» **WHAT IS REQUIRED**
Without any change, set down every record below.

Source texts of formatted documents:
§ §
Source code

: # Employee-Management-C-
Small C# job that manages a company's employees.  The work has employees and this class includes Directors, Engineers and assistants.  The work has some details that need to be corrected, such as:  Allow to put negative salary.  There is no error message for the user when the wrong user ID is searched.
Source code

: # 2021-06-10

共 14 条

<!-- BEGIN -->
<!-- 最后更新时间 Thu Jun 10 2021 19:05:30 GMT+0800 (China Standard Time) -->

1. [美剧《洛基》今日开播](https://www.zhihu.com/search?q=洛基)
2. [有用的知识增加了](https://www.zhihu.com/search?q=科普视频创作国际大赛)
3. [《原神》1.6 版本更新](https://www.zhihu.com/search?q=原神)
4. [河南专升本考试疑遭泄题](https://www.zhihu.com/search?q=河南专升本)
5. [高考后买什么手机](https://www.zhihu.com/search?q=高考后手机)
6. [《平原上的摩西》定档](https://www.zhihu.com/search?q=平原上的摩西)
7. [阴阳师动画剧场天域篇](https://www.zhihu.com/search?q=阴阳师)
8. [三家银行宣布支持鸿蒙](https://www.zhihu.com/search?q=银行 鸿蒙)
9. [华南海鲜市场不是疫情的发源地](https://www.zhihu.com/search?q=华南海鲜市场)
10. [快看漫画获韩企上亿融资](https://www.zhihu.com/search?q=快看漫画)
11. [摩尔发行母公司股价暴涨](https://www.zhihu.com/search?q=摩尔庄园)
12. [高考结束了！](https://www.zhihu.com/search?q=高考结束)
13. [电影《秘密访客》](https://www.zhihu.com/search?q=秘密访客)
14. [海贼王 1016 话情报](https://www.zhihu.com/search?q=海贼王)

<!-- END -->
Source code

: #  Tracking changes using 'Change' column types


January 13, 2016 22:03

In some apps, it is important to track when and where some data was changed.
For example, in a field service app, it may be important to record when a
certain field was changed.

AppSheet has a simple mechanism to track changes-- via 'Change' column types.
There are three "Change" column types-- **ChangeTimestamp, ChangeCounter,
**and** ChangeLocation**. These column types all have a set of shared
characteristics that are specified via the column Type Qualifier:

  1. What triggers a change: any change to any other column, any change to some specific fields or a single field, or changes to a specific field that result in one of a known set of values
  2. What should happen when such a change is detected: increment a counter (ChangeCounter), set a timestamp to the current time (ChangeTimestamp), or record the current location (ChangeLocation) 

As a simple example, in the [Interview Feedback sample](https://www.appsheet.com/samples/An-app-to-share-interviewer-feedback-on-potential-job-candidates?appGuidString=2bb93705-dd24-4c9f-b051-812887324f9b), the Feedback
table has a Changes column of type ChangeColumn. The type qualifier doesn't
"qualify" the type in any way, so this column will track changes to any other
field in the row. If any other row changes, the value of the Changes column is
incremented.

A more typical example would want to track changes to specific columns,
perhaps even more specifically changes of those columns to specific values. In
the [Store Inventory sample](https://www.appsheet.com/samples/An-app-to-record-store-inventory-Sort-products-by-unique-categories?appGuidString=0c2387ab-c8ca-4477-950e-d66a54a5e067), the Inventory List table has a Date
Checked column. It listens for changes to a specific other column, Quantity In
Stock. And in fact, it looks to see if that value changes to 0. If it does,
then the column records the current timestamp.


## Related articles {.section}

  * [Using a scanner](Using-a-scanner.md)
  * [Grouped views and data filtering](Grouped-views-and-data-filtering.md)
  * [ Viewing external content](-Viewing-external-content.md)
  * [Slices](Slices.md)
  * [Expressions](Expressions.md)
§ §
» **ANSWER TO THIS PROBLEM**
Source code

: # Employee-Management-C-
Small C# job that manages a company's employees.  The work has employees and this class includes Directors, Engineers and assistants.  The work has some details that need to be corrected, such as:  Allow to put negative salary.  There is no error message for the user when the wrong user ID is searched.
Source code

: # 2021-06-10

共 14 条

<!-- BEGIN -->
<!-- 最后更新时间 Thu Jun 10 2021 19:05:30 GMT+0800 (China Standard Time) -->

1. [美剧《洛基》今日开播](https://www.zhihu.com/search?q=洛基)
2. [有用的知识增加了](https://www.zhihu.com/search?q=科普视频创作国际大赛)
3. [《原神》1.6 版本更新](https://www.zhihu.com/search?q=原神)
4. [河南专升本考试疑遭泄题](https://www.zhihu.com/search?q=河南专升本)
5. [高考后买什么手机](https://www.zhihu.com/search?q=高考后手机)
6. [《平原上的摩西》定档](https://www.zhihu.com/search?q=平原上的摩西)
7. [阴阳师动画剧场天域篇](https://www.zhihu.com/search?q=阴阳师)
8. [三家银行宣布支持鸿蒙](https://www.zhihu.com/search?q=银行 鸿蒙)
9. [华南海鲜市场不是疫情的发源地](https://www.zhihu.com/search?q=华南海鲜市场)
10. [快看漫画获韩企上亿融资](https://www.zhihu.com/search?q=快看漫画)
11. [摩尔发行母公司股价暴涨](https://www.zhihu.com/search?q=摩尔庄园)
12. [高考结束了！](https://www.zhihu.com/search?q=高考结束)
13. [电影《秘密访客》](https://www.zhihu.com/search?q=秘密访客)
14. [海贼王 1016 话情报](https://www.zhihu.com/search?q=海贼王)

<!-- END -->
Source code

: #  Tracking changes using 'Change' column types


January 13, 2016 22:03

In some apps, it is important to track when and where some data was changed.
For example, in a field service app, it may be important to record when a
certain field was changed.

AppSheet has a simple mechanism to track changes-- via 'Change' column types.
There are three "Change" column types-- **ChangeTimestamp, ChangeCounter,
**and** ChangeLocation**. These column types all have a set of shared
characteristics that are specified via the column Type Qualifier:

  1. What triggers a change: any change to any other column, any change to some specific fields or a single field, or changes to a specific field that result in one of a known set of values
  2. What should happen when such a change is detected: increment a counter (ChangeCounter), set a timestamp to the current time (ChangeTimestamp), or record the current location (ChangeLocation) 

As a simple example, in the [Interview Feedback sample](https://www.appsheet.com/samples/An-app-to-share-interviewer-feedback-on-potential-job-candidates?appGuidString=2bb93705-dd24-4c9f-b051-812887324f9b), the Feedback
table has a Changes column of type ChangeColumn. The type qualifier doesn't
"qualify" the type in any way, so this column will track changes to any other
field in the row. If any other row changes, the value of the Changes column is
incremented.

A more typical example would want to track changes to specific columns,
perhaps even more specifically changes of those columns to specific values. In
the [Store Inventory sample](https://www.appsheet.com/samples/An-app-to-record-store-inventory-Sort-products-by-unique-categories?appGuidString=0c2387ab-c8ca-4477-950e-d66a54a5e067), the Inventory List table has a Date
Checked column. It listens for changes to a specific other column, Quantity In
Stock. And in fact, it looks to see if that value changes to 0. If it does,
then the column records the current timestamp.


## Related articles {.section}

  * [Using a scanner](Using-a-scanner.md)
  * [Grouped views and data filtering](Grouped-views-and-data-filtering.md)
  * [ Viewing external content](-Viewing-external-content.md)
  * [Slices](Slices.md)
  * [Expressions](Expressions.md)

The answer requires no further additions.